What you need to do
Repeat nothing but the lines below running from the one containing "New SKU item:create" to the one containing "- db is not empty - E". Keep both end lines.

===============

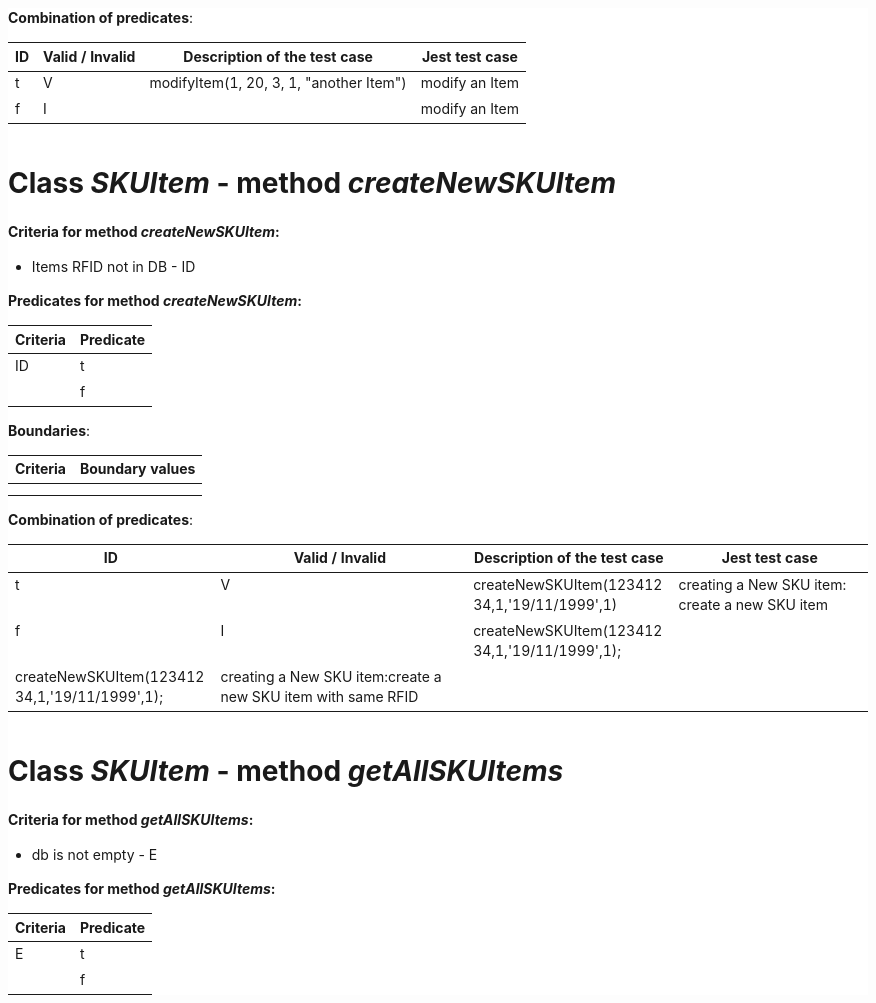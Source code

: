 
**Combination of predicates**:


| ID   |  Valid / Invalid | Description of the test case | Jest test case |
|-------|-------            |-------                        |-------        |
|   t   | V                 | modifyItem(1, 20, 3, 1, "another Item")  |  modify an Item |
|    f   |  I               |  | modify an Item   |

# **Class *SKUItem* - method *createNewSKUItem***

**Criteria for method *createNewSKUItem*:**
 - Items RFID not in DB - ID


**Predicates for method *createNewSKUItem*:**

| Criteria | Predicate |
| -------- | --------- |
| ID  |     t     |
|          |     f     |



**Boundaries**:

| Criteria | Boundary values |
| -------- | --------------- |
|          |                 |
|          |                 |



**Combination of predicates**:


| ID   |  Valid / Invalid | Description of the test case | Jest test case |
|-------|-------            |-------                        |-------        |
|   t   | V                 | createNewSKUItem(12341234,1,'19/11/1999',1)  | creating a New SKU item: create a new SKU item  |
|    f   |  I               |  createNewSKUItem(12341234,1,'19/11/1999',1);
createNewSKUItem(12341234,1,'19/11/1999',1); |  creating a New SKU item:create a new SKU item with same RFID  |

# **Class *SKUItem* - method *getAllSKUItems***

**Criteria for method *getAllSKUItems*:**
 - db is not empty - E


**Predicates for method *getAllSKUItems*:**

| Criteria | Predicate |
| -------- | --------- |
| E  |     t     |
|          |     f     |
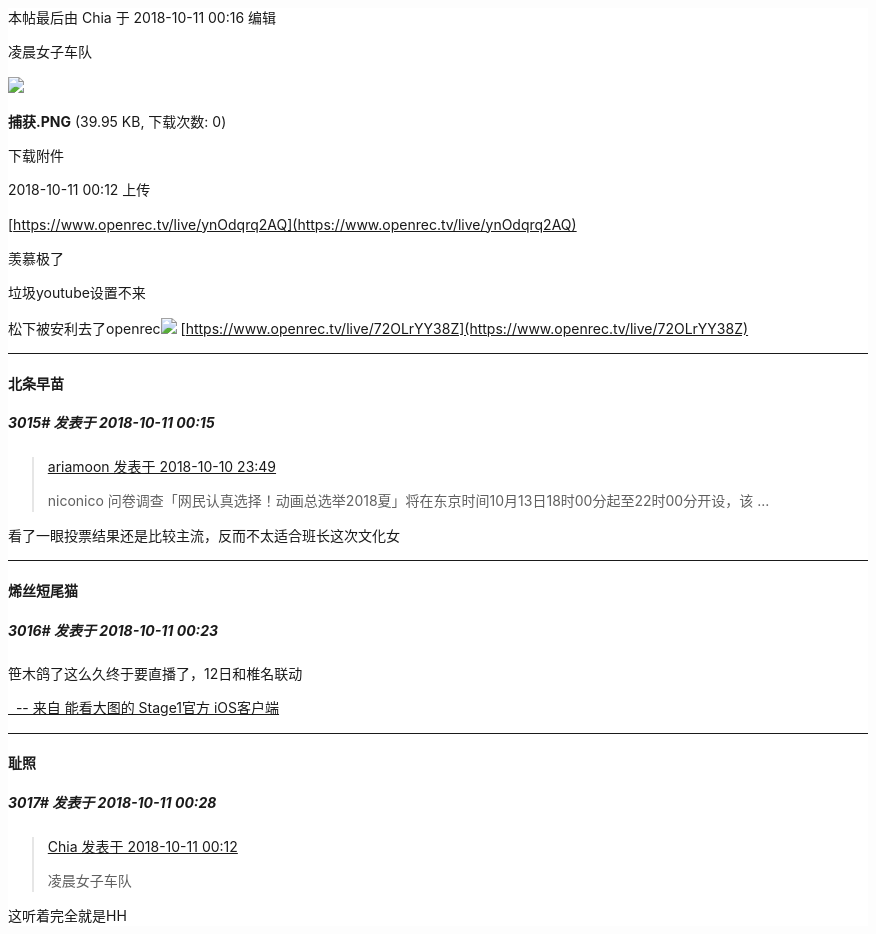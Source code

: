 
 本帖最后由 Chia 于 2018-10-11 00:16 编辑 

凌晨女子车队


<img src="https://img.saraba1st.com/forum/201810/11/001235qoeau0rib42g4ai4.png" referrerpolicy="no-referrer">


<strong>捕获.PNG</strong> (39.95 KB, 下载次数: 0)

下载附件

2018-10-11 00:12 上传


[https://www.openrec.tv/live/ynOdqrq2AQ](https://www.openrec.tv/live/ynOdqrq2AQ)


羡慕极了


垃圾youtube设置不来

松下被安利去了openrec<img src="https://static.saraba1st.com/image/smiley/face2017/068.png" referrerpolicy="no-referrer">
[https://www.openrec.tv/live/72OLrYY38Z](https://www.openrec.tv/live/72OLrYY38Z)


-----

####  北条早苗  
##### 3015#       发表于 2018-10-11 00:15


<blockquote><a href="httphttps://bbs.saraba1st.com/2b/forum.php?mod=redirect&amp;goto=findpost&amp;pid=41225100&amp;ptid=1749659" target="_blank">ariamoon 发表于 2018-10-10 23:49</a>

niconico 问卷调查「网民认真选择！动画总选举2018夏」将在东京时间10月13日18时00分起至22时00分开设，该 ...</blockquote>
看了一眼投票结果还是比较主流，反而不太适合班长这次文化女


-----

####  烯丝短尾猫  
##### 3016#       发表于 2018-10-11 00:23


笹木鸽了这么久终于要直播了，12日和椎名联动

[  -- 来自 能看大图的 Stage1官方 iOS客户端](https://itunes.apple.com/fi/app/saraba1st/id1221237470?mt=8)


-----

####  耻照  
##### 3017#       发表于 2018-10-11 00:28


<blockquote><a href="httphttps://bbs.saraba1st.com/2b/forum.php?mod=redirect&amp;goto=findpost&amp;pid=41225270&amp;ptid=1749659" target="_blank">Chia 发表于 2018-10-11 00:12</a>

凌晨女子车队</blockquote>
这听着完全就是HH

===============

Your solution
createNewSKUItem(12341234,1,'19/11/1999',1); |  creating a New SKU item:create a new SKU item with same RFID  |

# **Class *SKUItem* - method *getAllSKUItems***

**Criteria for method *getAllSKUItems*:**
 - db is not empty - E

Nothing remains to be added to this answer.